Estas são algumas escalações de atores negros para interpretar personagens que eram brancos na versão original de ‘Vale Tudo’, de 1988. O remake com estreia prevista para março terá outras trocas de perfil racial.
A Globo agora leva a sério a ampliação da representatividade de pardos e pretos (termos usados pelo censo do IBGE) em sua teledramaturgia após décadas restringindo negros a papéis de escravos, empregados domésticos, criminosos e outros coadjuvantes, às vezes, com função cênica pejorativa.
As exceções, como a arquiteta bem-sucedida Sônia, vivida por Zezé Motta em ‘Corpo a Corpo’ (1984), a modelo famosa Helena, defendida por Taís Araújo em ‘Viver a Vida’ (2009), e o designer sedutor André, interpretado por Lázaro Ramos em ‘Insensato Coração’ (2011), são lembradas pelo racismo sofrido pelos atores fora da TV.

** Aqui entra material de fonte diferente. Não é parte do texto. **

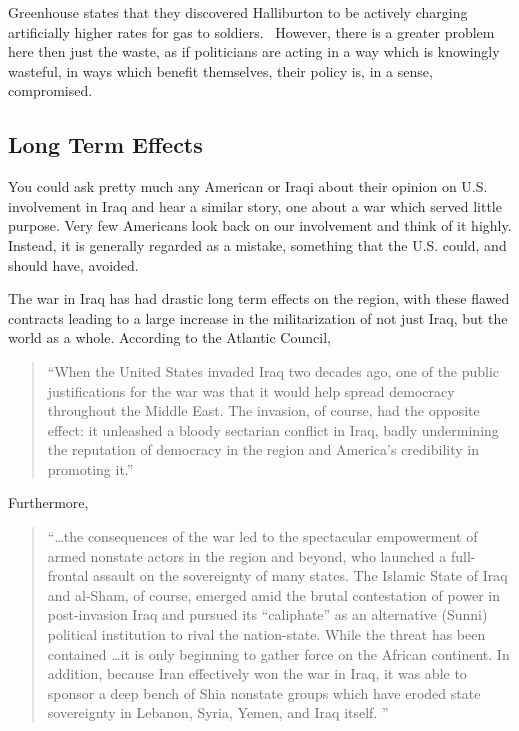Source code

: \documentclass[12pt]{article}
\begin{document}
        Greenhouse states that they discovered Halliburton to be actively charging artificially higher rates for gas to soldiers.~\parencite{nytimes2005halliburtoncontract} However, there is a greater problem here then just the waste, as if politicians are acting in a way which is knowingly wasteful, in ways which benefit themselves, their policy is, in a sense, compromised. 

        
     \subsection{Long Term Effects}   
        You could ask pretty much any American or Iraqi about their opinion on U.S. involvement in Iraq and hear a similar story, one about a war which served little purpose. Very few Americans look back on our involvement and think of it highly. Instead, it is generally regarded as a mistake, something that the U.S. could, and should have, avoided. \parencite{igielnik2019wars}

        The war in Iraq has had drastic long term effects on the region, with these flawed contracts leading to a large increase in the militarization of not just Iraq, but the world as a whole. According to the Atlantic Council,

        \begin{quotation}
            ``When the United States invaded Iraq two decades ago, one of the public justifications for the war was that it would help spread democracy throughout the Middle East. The invasion, of course, had the opposite effect: it unleashed a bloody sectarian conflict in Iraq, badly undermining the reputation of democracy in the region and America's credibility in promoting it.'' \parencite{atlanticcouncil_iraqwar2023}
        \end{quotation}

        Furthermore, 

        \begin{quotation}
            ``\ldots the consequences of the war led to the spectacular empowerment of armed nonstate actors in the region and beyond, who launched a full-frontal assault on the sovereignty of many states. The Islamic State of Iraq and al-Sham, of course, emerged amid the brutal contestation of power in post-invasion Iraq and pursued its “caliphate” as an alternative (Sunni) political institution to rival the nation-state. While the threat has been contained \ldots it is only beginning to gather force on the African continent. In addition, because Iran effectively won the war in Iraq, it was able to sponsor a deep bench of Shia nonstate groups which have eroded state sovereignty in Lebanon, Syria, Yemen, and Iraq itself. '' \parencite{atlanticcouncil_iraqwar2023}
        \end{quotation}
\end{document}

Nos remakes de ‘Pantanal’ e ‘Renascer’, alguns papéis de brancos foram entregues a atores pretos e, por isso, causaram certo ruído, mas nada a ponto de afetar a audiência. A excelência das atuações se sobrepôs ao estranhamento inicial.
Na nova ‘Vale Tudo’, a alteração étnica de Raquel e Maria de Fátima suscita dúvida sobre o perfil da grande vilã da novela, Odete Roitman (Débora Bloch, provavelmente). Na trama, a milionária antes vivida por Beatriz Segall é abertamente racista e coopta como aliada a jovem ambiciosa, que também manifesta desprezo por pretos em algumas cenas. Como isso acontecerá com Bella Campos no papel?
Houve reações negativas nas redes sociais devido ao temor de que Manuela Dias, responsável pela adaptação do script, suavize o tom politicamente incorreto de Odete, uma das principais qualidades do folhetim justamente por provocar debate a respeito de questões sociais relevantes.
Aliás, pasteurizar o racismo, o machismo, a aporofobia (preconceito contra pobres) e outros traços polêmicos seria um erro imperdoável dos roteiristas. A criação magistral de Gilberto Braga, Aguinaldo Silva e Leonor Bassères pode ser contextualizada aos tempos atuais, porém, sem perder a força provocativa e o despudor original.